The Eye of the Hurricane

Now that the kids have grown up and I have separated from my husband—and moved out as well—my loneliness has no place to hide. In this quiet little apartment, my loneliness can no longer be ignored. It can’t hide behind the busyness of taking care of a home and family.  It can’t be tucked away like it was when I was tending to my kids and getting them to their activities, or sitting next to my husband while he watches TV. Loneliness thunders in like a storm and then settles down next me. It stares at me and looks deep into my eyes. There’s no escaping it. There’s nothing to do but acknowledge it. Talk to it.

Me: Hello loneliness. How are you today?

Loneliness: Well, I’m loneliness, so…

Me: Oh. I see. Me too.

In his book, The New Earth, Eckhart Tolle writes that you can decide the kind of relationship you want to have with life, with the present moment:

Do you want to make it a friend or an enemy? One decision changes your entire reality. But that one decision you have to make again and again and again—until it becomes natural to live in such a way.

Maybe this is what is meant by “doing the work.”  To make the decision—again and again and again—to sit down with loneliness and make it my friend. In the present moment, loneliness is part of my life and I have to decide what kind of relationship I want to have with it.  It does not go away when I ignore it. It is still there lurking, swirling. So if I acknowledge it, talk to it, I see it for what it is—a feeling that happens to be here with me now. It’s not easy to do though. That’s why it’s called “doing the work” and not “doing the play.”
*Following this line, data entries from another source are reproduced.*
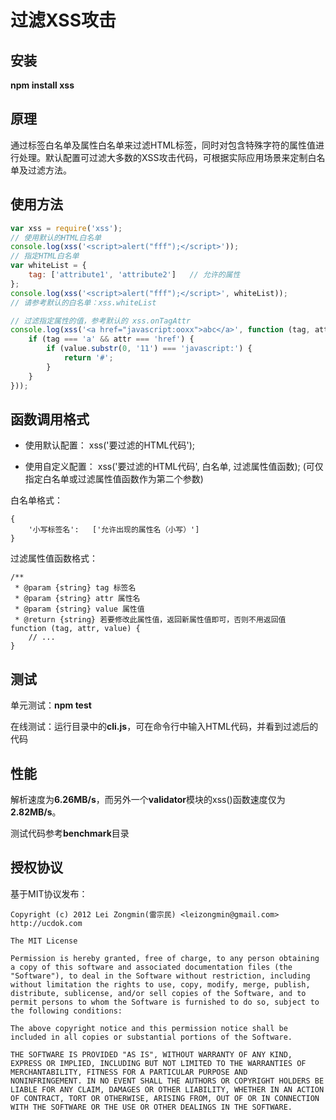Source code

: 过滤XSS攻击
======

## 安装

**npm install xss**


## 原理

通过标签白名单及属性白名单来过滤HTML标签，同时对包含特殊字符的属性值进行处理。默认配置可过滤大多数的XSS攻击代码，可根据实际应用场景来定制白名单及过滤方法。


## 使用方法

```javascript
var xss = require('xss');
// 使用默认的HTML白名单
console.log(xss('<script>alert("fff");</script>'));
// 指定HTML白名单
var whiteList = {
	tag: ['attribute1', 'attribute2']	// 允许的属性
};
console.log(xss('<script>alert("fff");</script>', whiteList));
// 请参考默认的白名单：xss.whiteList

// 过滤指定属性的值，参考默认的 xss.onTagAttr
console.log(xss('<a href="javascript:ooxx">abc</a>', function (tag, attr, value) {
	if (tag === 'a' && attr === 'href') {
		if (value.substr(0, '11') === 'javascript:') {
			return '#';
    	}
  	}
}));
```


## 函数调用格式

* 使用默认配置： xss('要过滤的HTML代码');

* 使用自定义配置： xss('要过滤的HTML代码', 白名单, 过滤属性值函数); (可仅指定白名单或过滤属性值函数作为第二个参数)

白名单格式：

```
{
	'小写标签名':   ['允许出现的属性名（小写）']
}
```

过滤属性值函数格式：

```
/**
 * @param {string} tag 标签名
 * @param {string} attr 属性名
 * @param {string} value 属性值
 * @return {string} 若要修改此属性值，返回新属性值即可，否则不用返回值
function (tag, attr, value) {
	// ...
}
```

## 测试

单元测试：**npm test**

在线测试：运行目录中的**cli.js**，可在命令行中输入HTML代码，并看到过滤后的代码


## 性能

解析速度为**6.26MB/s**，而另外一个**validator**模块的xss()函数速度仅为**2.82MB/s**。

测试代码参考**benchmark**目录


## 授权协议

基于MIT协议发布：

```
Copyright (c) 2012 Lei Zongmin(雷宗民) <leizongmin@gmail.com>
http://ucdok.com

The MIT License

Permission is hereby granted, free of charge, to any person obtaining
a copy of this software and associated documentation files (the
"Software"), to deal in the Software without restriction, including
without limitation the rights to use, copy, modify, merge, publish,
distribute, sublicense, and/or sell copies of the Software, and to
permit persons to whom the Software is furnished to do so, subject to
the following conditions:

The above copyright notice and this permission notice shall be
included in all copies or substantial portions of the Software.

THE SOFTWARE IS PROVIDED "AS IS", WITHOUT WARRANTY OF ANY KIND,
EXPRESS OR IMPLIED, INCLUDING BUT NOT LIMITED TO THE WARRANTIES OF
MERCHANTABILITY, FITNESS FOR A PARTICULAR PURPOSE AND
NONINFRINGEMENT. IN NO EVENT SHALL THE AUTHORS OR COPYRIGHT HOLDERS BE
LIABLE FOR ANY CLAIM, DAMAGES OR OTHER LIABILITY, WHETHER IN AN ACTION
OF CONTRACT, TORT OR OTHERWISE, ARISING FROM, OUT OF OR IN CONNECTION
WITH THE SOFTWARE OR THE USE OR OTHER DEALINGS IN THE SOFTWARE.
```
It’s when I acknowledge it that I notice the feeling often subsides just a bit. I also begin to see that although loneliness is with me, it is not me. It’s a visitor and the conversation creates a space between us. I believe this distinction—that I am not the feeling—is the the path to finding inner peace. In the same book, Eckhart Tolle also writes about how detaching from a feeling or event connects us to a subtle peace deep within:

Suddenly, there is space around the event. There is also space around the emotional highs and lows, even around pain. Above all there is space between your thoughts. And from that space emanates a peace that is “not of this world”… It is the peace of God.

If I create space by detaching from loneliness, I can tap into a peace that never leaves me. It’s an inner light that always glows. This peace is like the eye of a hurricane; a calm place surrounded by turbulence. In that inner space, that eye of the storm, I will find the peace of God. If I can dwell there, I can weather whatever feelings come my way.

I will admit there are many days when I do not feel like talking to my loneliness. I do not feel like making it my friend. There are days when I find myself getting blown around by its winds. Those days remind me of the Otis Reading song :Sitting on the Dock of the Bay.” This loneliness won’t leave me alone.

But I am slowly finding that when I feel the storm coming, and do the work by making a conscious choice to begin the conversation and create the space, loneliness does not overwhelm me.  It takes lots of patience and practice. Dwelling in the peaceful eye is a decision I have to make again and again and again.

I want life to be my friend, not my enemy, and talking to loneliness seems like a good place to start. And now the conversation can go something like this:

Me: Hello loneliness. How are you today?

Loneliness: Well, I’m loneliness, so . . .

Me: Ah, yes. That’s right. Would you like some tea?